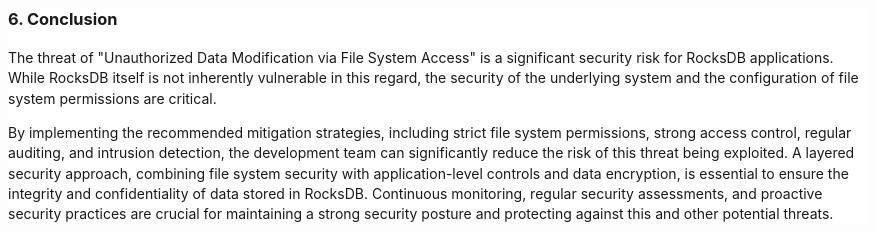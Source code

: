 ### 6. Conclusion

The threat of "Unauthorized Data Modification via File System Access" is a significant security risk for RocksDB applications. While RocksDB itself is not inherently vulnerable in this regard, the security of the underlying system and the configuration of file system permissions are critical.

By implementing the recommended mitigation strategies, including strict file system permissions, strong access control, regular auditing, and intrusion detection, the development team can significantly reduce the risk of this threat being exploited.  A layered security approach, combining file system security with application-level controls and data encryption, is essential to ensure the integrity and confidentiality of data stored in RocksDB. Continuous monitoring, regular security assessments, and proactive security practices are crucial for maintaining a strong security posture and protecting against this and other potential threats.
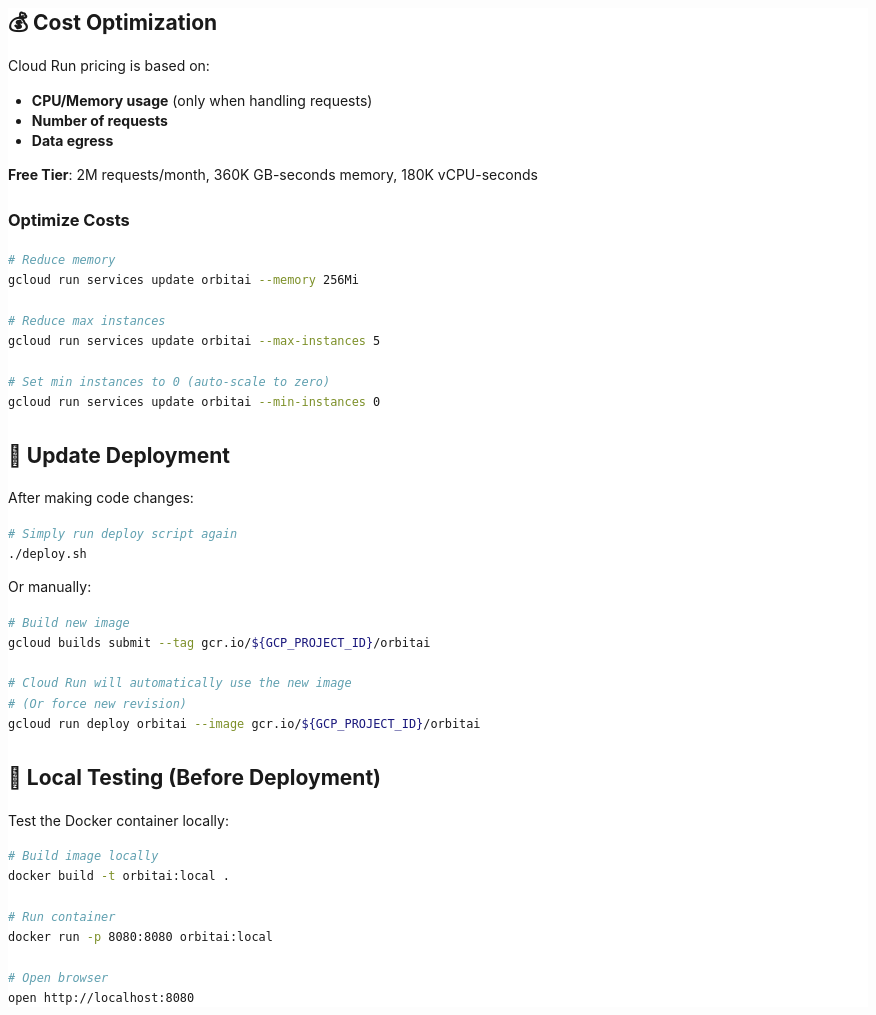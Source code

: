 ## 💰 Cost Optimization

Cloud Run pricing is based on:

- **CPU/Memory usage** (only when handling requests)
- **Number of requests**
- **Data egress**

**Free Tier**: 2M requests/month, 360K GB-seconds memory, 180K vCPU-seconds

### Optimize Costs

```bash
# Reduce memory
gcloud run services update orbitai --memory 256Mi

# Reduce max instances
gcloud run services update orbitai --max-instances 5

# Set min instances to 0 (auto-scale to zero)
gcloud run services update orbitai --min-instances 0
```

## 🔄 Update Deployment

After making code changes:

```bash
# Simply run deploy script again
./deploy.sh
```

Or manually:

```bash
# Build new image
gcloud builds submit --tag gcr.io/${GCP_PROJECT_ID}/orbitai

# Cloud Run will automatically use the new image
# (Or force new revision)
gcloud run deploy orbitai --image gcr.io/${GCP_PROJECT_ID}/orbitai
```

## 🧪 Local Testing (Before Deployment)

Test the Docker container locally:

```bash
# Build image locally
docker build -t orbitai:local .

# Run container
docker run -p 8080:8080 orbitai:local

# Open browser
open http://localhost:8080
```
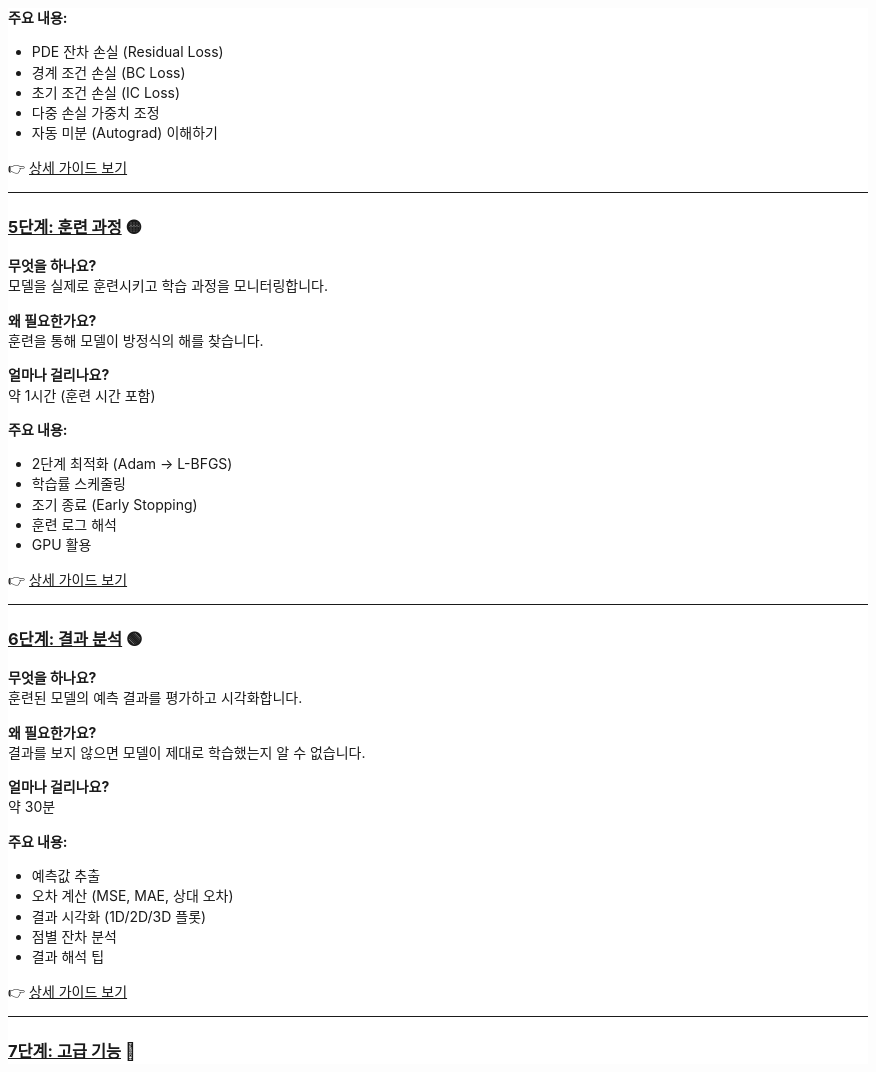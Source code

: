 **주요 내용:**
- PDE 잔차 손실 (Residual Loss)
- 경계 조건 손실 (BC Loss)
- 초기 조건 손실 (IC Loss)
- 다중 손실 가중치 조정
- 자동 미분 (Autograd) 이해하기

👉 [상세 가이드 보기](guides/04_손실함수.md)

---

### [5단계: 훈련 과정](guides/05_훈련과정.md) 🟡

**무엇을 하나요?**  
모델을 실제로 훈련시키고 학습 과정을 모니터링합니다.

**왜 필요한가요?**  
훈련을 통해 모델이 방정식의 해를 찾습니다.

**얼마나 걸리나요?**  
약 1시간 (훈련 시간 포함)

**주요 내용:**
- 2단계 최적화 (Adam → L-BFGS)
- 학습률 스케줄링
- 조기 종료 (Early Stopping)
- 훈련 로그 해석
- GPU 활용

👉 [상세 가이드 보기](guides/05_훈련과정.md)

---

### [6단계: 결과 분석](guides/06_결과분석.md) 🟢

**무엇을 하나요?**  
훈련된 모델의 예측 결과를 평가하고 시각화합니다.

**왜 필요한가요?**  
결과를 보지 않으면 모델이 제대로 학습했는지 알 수 없습니다.

**얼마나 걸리나요?**  
약 30분

**주요 내용:**
- 예측값 추출
- 오차 계산 (MSE, MAE, 상대 오차)
- 결과 시각화 (1D/2D/3D 플롯)
- 점별 잔차 분석
- 결과 해석 팁

👉 [상세 가이드 보기](guides/06_결과분석.md)

---

### [7단계: 고급 기능](guides/07_고급기능.md) 🔴
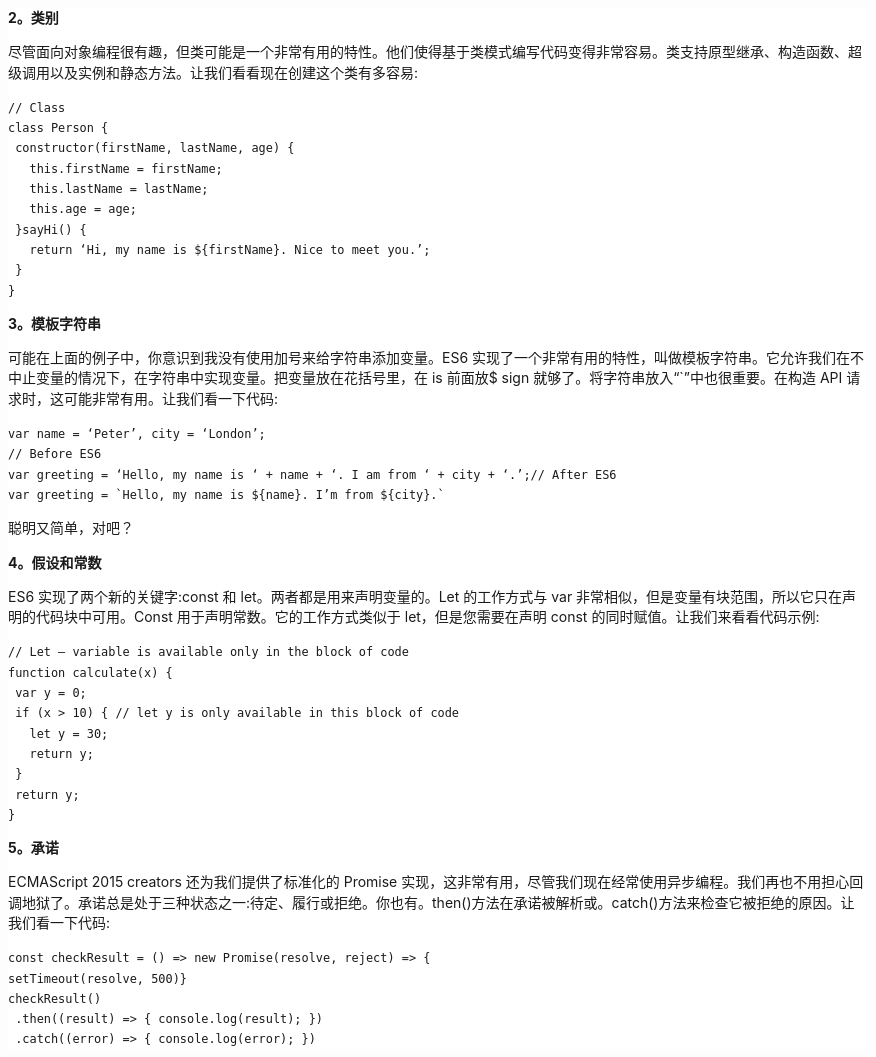 **2。类别**

尽管面向对象编程很有趣，但类可能是一个非常有用的特性。他们使得基于类模式编写代码变得非常容易。类支持原型继承、构造函数、超级调用以及实例和静态方法。让我们看看现在创建这个类有多容易:

```
// Class
class Person {
 constructor(firstName, lastName, age) {
   this.firstName = firstName;
   this.lastName = lastName;
   this.age = age;
 }sayHi() {
   return ‘Hi, my name is ${firstName}. Nice to meet you.’;
 }
}
```

**3。模板字符串**

可能在上面的例子中，你意识到我没有使用加号来给字符串添加变量。ES6 实现了一个非常有用的特性，叫做模板字符串。它允许我们在不中止变量的情况下，在字符串中实现变量。把变量放在花括号里，在 is 前面放$ sign 就够了。将字符串放入“`”中也很重要。在构造 API 请求时，这可能非常有用。让我们看一下代码:

```
var name = ‘Peter’, city = ‘London’;
// Before ES6
var greeting = ‘Hello, my name is ‘ + name + ‘. I am from ‘ + city + ‘.’;// After ES6 
var greeting = `Hello, my name is ${name}. I’m from ${city}.`
```

聪明又简单，对吧？

**4。假设和常数**

ES6 实现了两个新的关键字:const 和 let。两者都是用来声明变量的。Let 的工作方式与 var 非常相似，但是变量有块范围，所以它只在声明的代码块中可用。Const 用于声明常数。它的工作方式类似于 let，但是您需要在声明 const 的同时赋值。让我们来看看代码示例:

```
// Let — variable is available only in the block of code
function calculate(x) {
 var y = 0;
 if (x > 10) { // let y is only available in this block of code
   let y = 30;
   return y;
 }
 return y;
}
```

**5。承诺**

ECMAScript 2015 creators 还为我们提供了标准化的 Promise 实现，这非常有用，尽管我们现在经常使用异步编程。我们再也不用担心回调地狱了。承诺总是处于三种状态之一:待定、履行或拒绝。你也有。then()方法在承诺被解析或。catch()方法来检查它被拒绝的原因。让我们看一下代码:

```
const checkResult = () => new Promise(resolve, reject) => {
setTimeout(resolve, 500)} 
checkResult()
 .then((result) => { console.log(result); }) 
 .catch((error) => { console.log(error); })
```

****************************************

_PROBLEM STATEMENT_.
What is needed is an exact copy of the records above, with no pictures in it.

_TASK ANSWER_.
Source code

: ### 6. Conclusion

The threat of "Unauthorized Data Modification via File System Access" is a significant security risk for RocksDB applications. While RocksDB itself is not inherently vulnerable in this regard, the security of the underlying system and the configuration of file system permissions are critical.

By implementing the recommended mitigation strategies, including strict file system permissions, strong access control, regular auditing, and intrusion detection, the development team can significantly reduce the risk of this threat being exploited.  A layered security approach, combining file system security with application-level controls and data encryption, is essential to ensure the integrity and confidentiality of data stored in RocksDB. Continuous monitoring, regular security assessments, and proactive security practices are crucial for maintaining a strong security posture and protecting against this and other potential threats.
Source code

: ## 💰 Cost Optimization

Cloud Run pricing is based on:

- **CPU/Memory usage** (only when handling requests)
- **Number of requests**
- **Data egress**

**Free Tier**: 2M requests/month, 360K GB-seconds memory, 180K vCPU-seconds

### Optimize Costs

```bash
# Reduce memory
gcloud run services update orbitai --memory 256Mi

# Reduce max instances
gcloud run services update orbitai --max-instances 5

# Set min instances to 0 (auto-scale to zero)
gcloud run services update orbitai --min-instances 0
```

## 🔄 Update Deployment

After making code changes:

```bash
# Simply run deploy script again
./deploy.sh
```

Or manually:

```bash
# Build new image
gcloud builds submit --tag gcr.io/${GCP_PROJECT_ID}/orbitai

# Cloud Run will automatically use the new image
# (Or force new revision)
gcloud run deploy orbitai --image gcr.io/${GCP_PROJECT_ID}/orbitai
```

## 🧪 Local Testing (Before Deployment)

Test the Docker container locally:

```bash
# Build image locally
docker build -t orbitai:local .

# Run container
docker run -p 8080:8080 orbitai:local

# Open browser
open http://localhost:8080
```
Source code

: **주요 내용:**
- PDE 잔차 손실 (Residual Loss)
- 경계 조건 손실 (BC Loss)
- 초기 조건 손실 (IC Loss)
- 다중 손실 가중치 조정
- 자동 미분 (Autograd) 이해하기

👉 [상세 가이드 보기](guides/04_손실함수.md)

---

### [5단계: 훈련 과정](guides/05_훈련과정.md) 🟡

**무엇을 하나요?**  
모델을 실제로 훈련시키고 학습 과정을 모니터링합니다.

**왜 필요한가요?**  
훈련을 통해 모델이 방정식의 해를 찾습니다.

**얼마나 걸리나요?**  
약 1시간 (훈련 시간 포함)

**주요 내용:**
- 2단계 최적화 (Adam → L-BFGS)
- 학습률 스케줄링
- 조기 종료 (Early Stopping)
- 훈련 로그 해석
- GPU 활용

👉 [상세 가이드 보기](guides/05_훈련과정.md)

---

### [6단계: 결과 분석](guides/06_결과분석.md) 🟢

**무엇을 하나요?**  
훈련된 모델의 예측 결과를 평가하고 시각화합니다.

**왜 필요한가요?**  
결과를 보지 않으면 모델이 제대로 학습했는지 알 수 없습니다.

**얼마나 걸리나요?**  
약 30분

**주요 내용:**
- 예측값 추출
- 오차 계산 (MSE, MAE, 상대 오차)
- 결과 시각화 (1D/2D/3D 플롯)
- 점별 잔차 분석
- 결과 해석 팁

👉 [상세 가이드 보기](guides/06_결과분석.md)

---

### [7단계: 고급 기능](guides/07_고급기능.md) 🔴
 **2。类别**

尽管面向对象编程很有趣，但类可能是一个非常有用的特性。他们使得基于类模式编写代码变得非常容易。类支持原型继承、构造函数、超级调用以及实例和静态方法。让我们看看现在创建这个类有多容易:

```
// Class
class Person {
 constructor(firstName, lastName, age) {
   this.firstName = firstName;
   this.lastName = lastName;
   this.age = age;
 }sayHi() {
   return ‘Hi, my name is ${firstName}. Nice to meet you.’;
 }
}
```

**3。模板字符串**

可能在上面的例子中，你意识到我没有使用加号来给字符串添加变量。ES6 实现了一个非常有用的特性，叫做模板字符串。它允许我们在不中止变量的情况下，在字符串中实现变量。把变量放在花括号里，在 is 前面放$ sign 就够了。将字符串放入“`”中也很重要。在构造 API 请求时，这可能非常有用。让我们看一下代码:

```
var name = ‘Peter’, city = ‘London’;
// Before ES6
var greeting = ‘Hello, my name is ‘ + name + ‘. I am from ‘ + city + ‘.’;// After ES6 
var greeting = `Hello, my name is ${name}. I’m from ${city}.`
```

聪明又简单，对吧？

**4。假设和常数**

ES6 实现了两个新的关键字:const 和 let。两者都是用来声明变量的。Let 的工作方式与 var 非常相似，但是变量有块范围，所以它只在声明的代码块中可用。Const 用于声明常数。它的工作方式类似于 let，但是您需要在声明 const 的同时赋值。让我们来看看代码示例:

```
// Let — variable is available only in the block of code
function calculate(x) {
 var y = 0;
 if (x > 10) { // let y is only available in this block of code
   let y = 30;
   return y;
 }
 return y;
}
```

**5。承诺**

ECMAScript 2015 creators 还为我们提供了标准化的 Promise 实现，这非常有用，尽管我们现在经常使用异步编程。我们再也不用担心回调地狱了。承诺总是处于三种状态之一:待定、履行或拒绝。你也有。then()方法在承诺被解析或。catch()方法来检查它被拒绝的原因。让我们看一下代码:

```
const checkResult = () => new Promise(resolve, reject) => {
setTimeout(resolve, 500)} 
checkResult()
 .then((result) => { console.log(result); }) 
 .catch((error) => { console.log(error); })
```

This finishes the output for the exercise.